Cuando las condiciones de mujer e indígena confluyen en una sola persona, obtener el perdón por existir puede resultar algo ilusorio. Si usted no lo cree, basta echar una mirada al resentimiento y expresiones de odio que cotidianamente se vuelcan en las “benditas” redes sociales. Desde la comodidad que ofrece el anonimato aparecen cientos de expresiones racistas y misóginas, cuyos pusilánimes autores difícilmente se las espetarían cara a cara. ¿Dirían lo mismo si la actriz en cuestión fuese una criolla de piel blanca y medidas perfectas?
Que si el vestido, que si el color, que si no combina con su piel, que si no habla inglés… en fin, todo tipo de peros y cuestionamientos para una compatriota que no se merece sino reconocimiento y solidaridad.
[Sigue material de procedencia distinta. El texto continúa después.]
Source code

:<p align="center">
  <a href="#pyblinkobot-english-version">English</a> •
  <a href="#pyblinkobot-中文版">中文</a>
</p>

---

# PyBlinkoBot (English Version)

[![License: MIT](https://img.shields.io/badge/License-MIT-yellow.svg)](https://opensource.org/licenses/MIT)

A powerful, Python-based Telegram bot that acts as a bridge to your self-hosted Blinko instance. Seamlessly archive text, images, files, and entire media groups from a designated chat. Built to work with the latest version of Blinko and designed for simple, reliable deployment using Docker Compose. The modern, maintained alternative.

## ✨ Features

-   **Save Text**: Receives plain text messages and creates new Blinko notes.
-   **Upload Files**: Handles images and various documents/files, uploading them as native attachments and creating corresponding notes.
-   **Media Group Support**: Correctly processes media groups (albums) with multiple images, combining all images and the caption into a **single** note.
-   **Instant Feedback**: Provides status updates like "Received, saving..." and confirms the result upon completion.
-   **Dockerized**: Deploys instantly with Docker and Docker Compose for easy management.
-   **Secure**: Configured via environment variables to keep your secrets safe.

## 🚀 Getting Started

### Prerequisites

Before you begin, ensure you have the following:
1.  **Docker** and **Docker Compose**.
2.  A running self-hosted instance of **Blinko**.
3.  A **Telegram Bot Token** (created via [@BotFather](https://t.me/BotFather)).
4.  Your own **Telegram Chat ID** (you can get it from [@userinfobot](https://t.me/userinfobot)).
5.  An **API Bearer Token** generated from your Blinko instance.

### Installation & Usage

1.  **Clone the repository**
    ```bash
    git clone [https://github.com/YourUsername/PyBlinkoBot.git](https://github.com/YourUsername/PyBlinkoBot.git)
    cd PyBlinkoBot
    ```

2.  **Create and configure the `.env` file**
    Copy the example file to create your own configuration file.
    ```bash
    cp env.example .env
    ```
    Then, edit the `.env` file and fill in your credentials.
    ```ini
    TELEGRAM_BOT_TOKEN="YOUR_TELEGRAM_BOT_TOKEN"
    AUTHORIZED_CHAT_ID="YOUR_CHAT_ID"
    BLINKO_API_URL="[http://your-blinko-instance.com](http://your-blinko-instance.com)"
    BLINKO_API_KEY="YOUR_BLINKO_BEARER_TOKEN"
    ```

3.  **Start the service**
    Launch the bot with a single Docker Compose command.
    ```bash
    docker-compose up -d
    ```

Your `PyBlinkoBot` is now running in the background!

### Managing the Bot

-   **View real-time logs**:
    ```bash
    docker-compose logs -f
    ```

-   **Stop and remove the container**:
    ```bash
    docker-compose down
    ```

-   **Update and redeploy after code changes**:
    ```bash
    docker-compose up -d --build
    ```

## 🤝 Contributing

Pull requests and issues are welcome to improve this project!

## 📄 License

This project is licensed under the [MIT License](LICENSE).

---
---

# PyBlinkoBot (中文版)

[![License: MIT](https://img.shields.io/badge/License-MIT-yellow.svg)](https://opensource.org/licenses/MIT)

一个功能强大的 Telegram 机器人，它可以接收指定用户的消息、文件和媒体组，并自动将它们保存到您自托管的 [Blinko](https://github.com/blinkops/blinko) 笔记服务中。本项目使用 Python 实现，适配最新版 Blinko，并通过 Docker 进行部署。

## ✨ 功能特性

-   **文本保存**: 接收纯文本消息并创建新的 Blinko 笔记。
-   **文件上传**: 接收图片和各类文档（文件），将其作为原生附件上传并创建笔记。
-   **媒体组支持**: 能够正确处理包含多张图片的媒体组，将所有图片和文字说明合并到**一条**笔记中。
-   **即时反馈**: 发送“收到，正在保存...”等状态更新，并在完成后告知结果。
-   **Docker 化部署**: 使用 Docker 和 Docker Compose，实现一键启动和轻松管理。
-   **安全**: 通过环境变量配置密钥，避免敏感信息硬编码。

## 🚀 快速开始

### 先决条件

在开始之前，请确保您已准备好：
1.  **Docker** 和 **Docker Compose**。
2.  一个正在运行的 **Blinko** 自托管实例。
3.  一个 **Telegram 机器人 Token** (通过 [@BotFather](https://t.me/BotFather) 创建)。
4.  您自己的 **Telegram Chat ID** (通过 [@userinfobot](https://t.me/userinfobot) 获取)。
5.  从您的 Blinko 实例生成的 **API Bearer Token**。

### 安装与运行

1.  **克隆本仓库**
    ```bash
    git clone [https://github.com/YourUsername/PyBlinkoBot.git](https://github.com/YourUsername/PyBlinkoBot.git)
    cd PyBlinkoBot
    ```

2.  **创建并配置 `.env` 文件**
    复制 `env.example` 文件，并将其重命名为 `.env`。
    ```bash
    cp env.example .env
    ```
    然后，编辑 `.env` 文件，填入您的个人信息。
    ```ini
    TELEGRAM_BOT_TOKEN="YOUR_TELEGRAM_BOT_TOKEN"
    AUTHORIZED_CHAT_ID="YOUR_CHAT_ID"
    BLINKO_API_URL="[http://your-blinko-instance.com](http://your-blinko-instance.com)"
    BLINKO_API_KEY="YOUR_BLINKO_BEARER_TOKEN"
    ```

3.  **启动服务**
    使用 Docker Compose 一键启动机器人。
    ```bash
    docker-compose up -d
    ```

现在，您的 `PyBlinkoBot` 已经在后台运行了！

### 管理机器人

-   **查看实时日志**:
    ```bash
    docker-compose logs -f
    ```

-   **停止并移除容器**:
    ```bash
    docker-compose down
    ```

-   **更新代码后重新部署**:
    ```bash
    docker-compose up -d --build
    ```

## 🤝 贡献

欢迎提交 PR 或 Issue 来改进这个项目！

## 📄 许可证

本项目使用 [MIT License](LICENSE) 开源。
Y todo ello cortesía de sus connacionales, ni siquiera tiene que esperar a cruzar la frontera para ser víctima del acoso racial. Ni hablar, es esa nuestra realidad y el nivel cultural de este país.
En el paroxismo de la descalificación he escuchado comentarios sosteniendo que reconocer el trabajo de Yalitza es una posición políticamente correcta de Hollywood. Algo así como presentar un bicho extraño y darle un premio por su rareza, toda una mexican curious digna de ser exhibida ante millones de televidentes, con la única intención de que el mundo se entere de lo open mind que se ha vuelto la Academia y de la gran apertura que existe para todas las culturas.
El argumento, además de pueril y falso —nada lo corrobora—, resulta simplemente utilitario en la medida en que se ajusta al prejuicio subyacente: una mujer indígena mexicana nunca podría haber llegado a pisar la alfombra roja de los Óscar, si no es gracias a la condescendencia y oportunismo político de la Academia.
Me resisto a pensar que tal cosa pudiese ser posible. Prefiero asumir que una mujer mexicana, por adversas que sean sus circunstancias, es capaz de destacar sin necesidad de la aprobación o el visto bueno de nadie. La imagen de Yalitza reivindica la de la mujer mexicana, por lo que se ha granjeado el derecho a lucir el vestido que quiera, tanto como cualquiera de sus colegas nominadas al Óscar. Suerte para ella que, de alguna forma, nos hace sentir representadas y que nos enorgullece.